The demise of branch banking – Technology, consolidation, bank fragility
By Jan Keil, Steven Ongena
Journal of Banking & Finance | January 2024
DOI
doi.org/10.1016/j.jbankfin.2023.107038
Citation
Keil, Jan., Ongena, Steven. The demise of branch banking – Technology, consolidation, bank fragility Journal of Banking & Finance doi.org/10.1016/j.jbankfin.2023.107038.
Copyright
Journal of Banking & Finance, 2024
Share:
Abstract
We study bank branching dynamics across 3,143 US counties and 26 years. During the last decade, banks closed their branches at an unprecedented rate. At its peak in 2009, there were 90,783 branches. By 2020, this number has fallen by 12 percent. While technological factors correlate with these branching dynamics, bank fragility and consolidation are also strongly associated with changes in the number of branches (and their openings and closures). Interestingly, technological capabilities to service customers, such as online banking, seem less tightly linked to de-branching than technological capabilities to process internal information. Our analysis shows that large banks rely on internal technology to shed branches, while small banks close branches when they are vulnerable or consolidate.

Jan Keil is an Assistant Professor of Finance at the Indian School of Business (ISB). His research focuses on disruptive and technology-driven change in financial intermediation, including payments, banking, consumer finance, and money. One current project explores the geopolitical motivations behind central bank digital currencies and their effect on payment firms (revised and resubmitted to the Journal of Finance). Another project analyses the economics of buy-now-pay-later (BNPL) for e-commerce merchants (revised and resubmitted to the Journal of Financial Economics).

Professor Keil has published in the Journal of Financial and Quantitative Analysis and served as a referee for the Review of Financial Studies. He has worked with Manju Puri, Tobias Berg, Thorsten Beck, and Steven Ongena.

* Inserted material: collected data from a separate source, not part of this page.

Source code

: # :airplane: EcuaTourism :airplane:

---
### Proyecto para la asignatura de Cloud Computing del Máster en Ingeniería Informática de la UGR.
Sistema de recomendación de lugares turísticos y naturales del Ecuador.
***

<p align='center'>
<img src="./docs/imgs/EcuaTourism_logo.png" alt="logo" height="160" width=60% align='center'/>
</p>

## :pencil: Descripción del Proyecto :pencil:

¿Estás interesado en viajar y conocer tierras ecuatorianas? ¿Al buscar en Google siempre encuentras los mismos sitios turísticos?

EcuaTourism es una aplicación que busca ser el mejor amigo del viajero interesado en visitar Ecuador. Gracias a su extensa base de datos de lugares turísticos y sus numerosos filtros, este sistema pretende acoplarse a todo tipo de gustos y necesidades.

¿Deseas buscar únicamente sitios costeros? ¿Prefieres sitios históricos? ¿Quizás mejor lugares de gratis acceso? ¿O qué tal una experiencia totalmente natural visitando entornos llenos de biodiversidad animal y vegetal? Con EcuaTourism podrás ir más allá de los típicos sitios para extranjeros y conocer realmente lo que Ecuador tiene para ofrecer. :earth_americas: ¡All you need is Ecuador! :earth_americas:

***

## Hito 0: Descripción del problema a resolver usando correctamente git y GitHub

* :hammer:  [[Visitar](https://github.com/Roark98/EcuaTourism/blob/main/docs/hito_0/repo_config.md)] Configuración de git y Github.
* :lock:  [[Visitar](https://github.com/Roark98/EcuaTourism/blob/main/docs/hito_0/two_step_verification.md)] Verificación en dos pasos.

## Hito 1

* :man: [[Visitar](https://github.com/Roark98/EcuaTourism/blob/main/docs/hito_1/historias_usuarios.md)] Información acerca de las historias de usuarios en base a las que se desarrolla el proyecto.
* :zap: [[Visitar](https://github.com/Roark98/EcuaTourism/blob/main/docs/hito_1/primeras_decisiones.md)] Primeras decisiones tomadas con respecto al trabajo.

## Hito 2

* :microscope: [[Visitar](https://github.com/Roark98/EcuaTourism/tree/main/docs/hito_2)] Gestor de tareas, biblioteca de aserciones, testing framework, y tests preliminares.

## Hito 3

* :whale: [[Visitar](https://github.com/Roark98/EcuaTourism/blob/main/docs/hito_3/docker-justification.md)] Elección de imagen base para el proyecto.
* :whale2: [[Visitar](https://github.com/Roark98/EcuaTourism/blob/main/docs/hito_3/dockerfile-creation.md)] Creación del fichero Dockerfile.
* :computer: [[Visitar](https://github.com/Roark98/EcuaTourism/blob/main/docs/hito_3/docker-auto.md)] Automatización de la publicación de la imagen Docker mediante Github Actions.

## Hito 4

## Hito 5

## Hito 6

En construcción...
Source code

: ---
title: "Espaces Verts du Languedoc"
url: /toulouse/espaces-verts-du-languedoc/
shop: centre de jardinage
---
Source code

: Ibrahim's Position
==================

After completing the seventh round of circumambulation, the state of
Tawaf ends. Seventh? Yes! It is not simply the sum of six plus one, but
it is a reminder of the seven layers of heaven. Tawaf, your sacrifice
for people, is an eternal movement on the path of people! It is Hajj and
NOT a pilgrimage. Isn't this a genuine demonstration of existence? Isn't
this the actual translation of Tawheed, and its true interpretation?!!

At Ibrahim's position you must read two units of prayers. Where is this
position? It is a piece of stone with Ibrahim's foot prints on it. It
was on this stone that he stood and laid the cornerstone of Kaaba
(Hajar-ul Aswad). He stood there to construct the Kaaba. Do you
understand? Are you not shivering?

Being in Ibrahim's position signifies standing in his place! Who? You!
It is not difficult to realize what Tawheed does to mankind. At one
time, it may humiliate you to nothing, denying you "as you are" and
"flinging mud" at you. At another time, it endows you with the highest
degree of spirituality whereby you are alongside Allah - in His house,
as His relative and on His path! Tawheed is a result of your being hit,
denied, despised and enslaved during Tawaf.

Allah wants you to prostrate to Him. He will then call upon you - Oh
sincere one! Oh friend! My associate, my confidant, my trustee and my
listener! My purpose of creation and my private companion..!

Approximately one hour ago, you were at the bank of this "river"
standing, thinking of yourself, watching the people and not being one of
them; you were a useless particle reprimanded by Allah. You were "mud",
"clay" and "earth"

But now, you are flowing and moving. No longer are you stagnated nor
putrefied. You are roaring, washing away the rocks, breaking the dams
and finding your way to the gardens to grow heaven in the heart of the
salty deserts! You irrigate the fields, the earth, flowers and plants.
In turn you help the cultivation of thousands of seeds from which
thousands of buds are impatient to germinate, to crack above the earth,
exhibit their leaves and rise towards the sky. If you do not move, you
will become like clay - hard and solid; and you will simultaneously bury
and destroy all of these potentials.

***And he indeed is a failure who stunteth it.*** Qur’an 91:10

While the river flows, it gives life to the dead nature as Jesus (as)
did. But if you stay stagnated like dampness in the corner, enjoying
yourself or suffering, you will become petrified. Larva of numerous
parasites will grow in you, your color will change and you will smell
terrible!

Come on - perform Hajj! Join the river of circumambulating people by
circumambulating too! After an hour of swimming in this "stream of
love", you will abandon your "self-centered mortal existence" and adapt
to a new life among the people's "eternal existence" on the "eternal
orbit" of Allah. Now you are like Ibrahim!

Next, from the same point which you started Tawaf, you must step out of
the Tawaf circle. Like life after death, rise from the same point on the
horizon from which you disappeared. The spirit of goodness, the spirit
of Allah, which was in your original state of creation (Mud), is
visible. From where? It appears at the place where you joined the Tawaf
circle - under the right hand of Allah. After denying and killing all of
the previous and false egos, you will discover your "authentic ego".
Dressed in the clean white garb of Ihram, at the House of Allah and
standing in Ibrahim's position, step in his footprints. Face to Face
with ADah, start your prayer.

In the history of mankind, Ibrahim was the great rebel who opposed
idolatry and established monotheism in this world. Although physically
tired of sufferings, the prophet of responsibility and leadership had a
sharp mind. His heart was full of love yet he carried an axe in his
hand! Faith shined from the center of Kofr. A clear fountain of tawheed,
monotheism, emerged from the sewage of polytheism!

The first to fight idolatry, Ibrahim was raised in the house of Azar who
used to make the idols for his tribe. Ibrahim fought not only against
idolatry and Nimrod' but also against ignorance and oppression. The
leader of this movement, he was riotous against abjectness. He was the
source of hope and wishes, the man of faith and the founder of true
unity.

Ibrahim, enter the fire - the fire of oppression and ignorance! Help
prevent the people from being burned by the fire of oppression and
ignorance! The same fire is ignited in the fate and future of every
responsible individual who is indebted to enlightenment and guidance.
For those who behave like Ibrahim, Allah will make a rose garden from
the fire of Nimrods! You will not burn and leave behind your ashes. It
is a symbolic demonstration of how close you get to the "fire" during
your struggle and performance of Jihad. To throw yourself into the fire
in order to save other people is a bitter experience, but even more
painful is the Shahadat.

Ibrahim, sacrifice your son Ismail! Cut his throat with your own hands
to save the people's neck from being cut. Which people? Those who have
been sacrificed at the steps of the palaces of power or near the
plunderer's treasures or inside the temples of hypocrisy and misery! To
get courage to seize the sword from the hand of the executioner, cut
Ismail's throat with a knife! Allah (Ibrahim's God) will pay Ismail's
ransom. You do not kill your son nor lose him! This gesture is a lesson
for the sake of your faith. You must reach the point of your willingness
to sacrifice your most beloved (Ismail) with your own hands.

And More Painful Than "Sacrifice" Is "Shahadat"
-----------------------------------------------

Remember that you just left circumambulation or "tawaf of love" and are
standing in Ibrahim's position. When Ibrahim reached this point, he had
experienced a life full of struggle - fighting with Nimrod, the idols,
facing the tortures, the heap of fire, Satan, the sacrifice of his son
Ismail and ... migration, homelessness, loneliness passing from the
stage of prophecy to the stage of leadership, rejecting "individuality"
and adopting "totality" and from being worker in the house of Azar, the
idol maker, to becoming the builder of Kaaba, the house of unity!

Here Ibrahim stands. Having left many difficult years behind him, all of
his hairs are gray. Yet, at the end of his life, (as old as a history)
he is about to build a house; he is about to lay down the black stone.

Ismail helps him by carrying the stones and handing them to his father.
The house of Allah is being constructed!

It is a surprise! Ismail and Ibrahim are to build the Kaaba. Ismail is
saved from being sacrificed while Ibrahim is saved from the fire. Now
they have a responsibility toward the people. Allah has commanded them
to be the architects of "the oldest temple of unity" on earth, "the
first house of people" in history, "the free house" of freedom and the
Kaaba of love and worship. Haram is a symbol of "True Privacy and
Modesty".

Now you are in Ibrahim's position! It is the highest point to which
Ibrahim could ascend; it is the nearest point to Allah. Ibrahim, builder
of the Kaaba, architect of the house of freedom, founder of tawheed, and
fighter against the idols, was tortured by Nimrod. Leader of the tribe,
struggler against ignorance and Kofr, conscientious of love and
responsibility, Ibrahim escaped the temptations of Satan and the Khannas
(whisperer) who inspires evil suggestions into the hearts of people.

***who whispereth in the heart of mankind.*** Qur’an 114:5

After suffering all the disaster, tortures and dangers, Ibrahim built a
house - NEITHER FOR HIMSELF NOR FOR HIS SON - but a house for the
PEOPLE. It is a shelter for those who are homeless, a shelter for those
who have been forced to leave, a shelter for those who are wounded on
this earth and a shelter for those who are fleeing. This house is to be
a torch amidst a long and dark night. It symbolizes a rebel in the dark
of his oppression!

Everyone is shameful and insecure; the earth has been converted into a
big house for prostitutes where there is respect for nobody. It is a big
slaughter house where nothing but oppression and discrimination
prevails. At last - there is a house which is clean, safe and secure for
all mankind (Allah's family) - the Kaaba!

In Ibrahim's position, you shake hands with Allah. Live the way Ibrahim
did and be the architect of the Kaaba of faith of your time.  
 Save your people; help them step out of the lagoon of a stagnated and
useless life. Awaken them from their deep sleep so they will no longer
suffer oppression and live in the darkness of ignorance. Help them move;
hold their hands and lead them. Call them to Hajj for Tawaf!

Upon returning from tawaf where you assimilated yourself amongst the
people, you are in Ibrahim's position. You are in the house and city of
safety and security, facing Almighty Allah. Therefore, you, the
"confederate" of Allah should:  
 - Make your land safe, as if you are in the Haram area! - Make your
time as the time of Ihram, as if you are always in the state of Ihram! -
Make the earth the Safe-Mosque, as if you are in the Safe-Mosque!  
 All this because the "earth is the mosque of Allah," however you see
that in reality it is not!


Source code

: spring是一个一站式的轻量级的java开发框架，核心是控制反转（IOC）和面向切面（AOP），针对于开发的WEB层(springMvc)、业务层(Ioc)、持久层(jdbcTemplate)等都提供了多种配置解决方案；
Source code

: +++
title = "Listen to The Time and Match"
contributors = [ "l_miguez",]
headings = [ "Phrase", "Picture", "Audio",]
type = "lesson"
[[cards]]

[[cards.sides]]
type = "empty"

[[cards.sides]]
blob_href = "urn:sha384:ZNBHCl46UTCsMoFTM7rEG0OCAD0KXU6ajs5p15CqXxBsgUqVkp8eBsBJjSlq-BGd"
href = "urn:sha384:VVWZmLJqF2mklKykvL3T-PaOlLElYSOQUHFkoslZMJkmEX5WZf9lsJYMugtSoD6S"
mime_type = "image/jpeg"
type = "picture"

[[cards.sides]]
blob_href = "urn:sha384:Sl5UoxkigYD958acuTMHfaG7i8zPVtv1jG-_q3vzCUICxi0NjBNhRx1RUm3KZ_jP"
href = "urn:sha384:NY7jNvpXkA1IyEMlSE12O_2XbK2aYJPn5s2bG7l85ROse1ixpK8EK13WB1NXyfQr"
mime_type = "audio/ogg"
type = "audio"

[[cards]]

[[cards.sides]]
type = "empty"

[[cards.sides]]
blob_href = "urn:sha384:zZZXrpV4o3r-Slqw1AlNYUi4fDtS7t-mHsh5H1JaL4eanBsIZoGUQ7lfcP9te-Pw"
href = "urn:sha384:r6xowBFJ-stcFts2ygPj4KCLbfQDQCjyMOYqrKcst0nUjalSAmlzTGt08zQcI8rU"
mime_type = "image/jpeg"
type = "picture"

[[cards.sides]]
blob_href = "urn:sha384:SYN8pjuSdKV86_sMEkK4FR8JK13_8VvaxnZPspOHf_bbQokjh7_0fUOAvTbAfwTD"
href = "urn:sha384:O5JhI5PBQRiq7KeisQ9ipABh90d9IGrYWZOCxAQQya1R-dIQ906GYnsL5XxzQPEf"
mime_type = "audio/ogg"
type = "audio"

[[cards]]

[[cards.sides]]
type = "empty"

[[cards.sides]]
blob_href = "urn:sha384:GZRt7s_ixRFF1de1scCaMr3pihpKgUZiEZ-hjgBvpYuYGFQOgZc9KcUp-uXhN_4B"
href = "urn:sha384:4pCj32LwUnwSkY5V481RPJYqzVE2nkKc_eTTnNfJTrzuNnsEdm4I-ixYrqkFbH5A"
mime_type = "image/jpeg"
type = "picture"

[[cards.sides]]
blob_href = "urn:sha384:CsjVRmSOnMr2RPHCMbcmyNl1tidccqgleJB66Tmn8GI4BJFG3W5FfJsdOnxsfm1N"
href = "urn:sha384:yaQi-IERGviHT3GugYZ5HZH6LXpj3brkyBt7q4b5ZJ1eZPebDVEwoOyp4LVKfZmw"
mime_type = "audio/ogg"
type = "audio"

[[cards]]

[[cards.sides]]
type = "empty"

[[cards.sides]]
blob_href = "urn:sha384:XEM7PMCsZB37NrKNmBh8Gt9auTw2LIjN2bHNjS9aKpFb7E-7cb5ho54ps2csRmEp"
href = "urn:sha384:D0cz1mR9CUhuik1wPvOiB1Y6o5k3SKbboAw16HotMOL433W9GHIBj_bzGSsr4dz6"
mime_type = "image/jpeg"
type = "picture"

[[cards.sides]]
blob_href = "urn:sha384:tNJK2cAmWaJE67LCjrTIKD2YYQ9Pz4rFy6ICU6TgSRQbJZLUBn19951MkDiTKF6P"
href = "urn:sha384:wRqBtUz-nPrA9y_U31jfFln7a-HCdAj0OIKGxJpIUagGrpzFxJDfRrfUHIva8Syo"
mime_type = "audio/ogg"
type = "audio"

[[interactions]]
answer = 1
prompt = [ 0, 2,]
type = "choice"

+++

He has received research grants from the German National Science Foundation (DFG) and the University of Zurich. Prior to joining ISB, he was affiliated with Humboldt University in Berlin and the University of the West Indies in Kingston, Jamaica. Professor Keil holds a PhD in Economics from the New School for Social Research, New York, and an MA-equivalent diploma in Political Science from Goethe University, Frankfurt.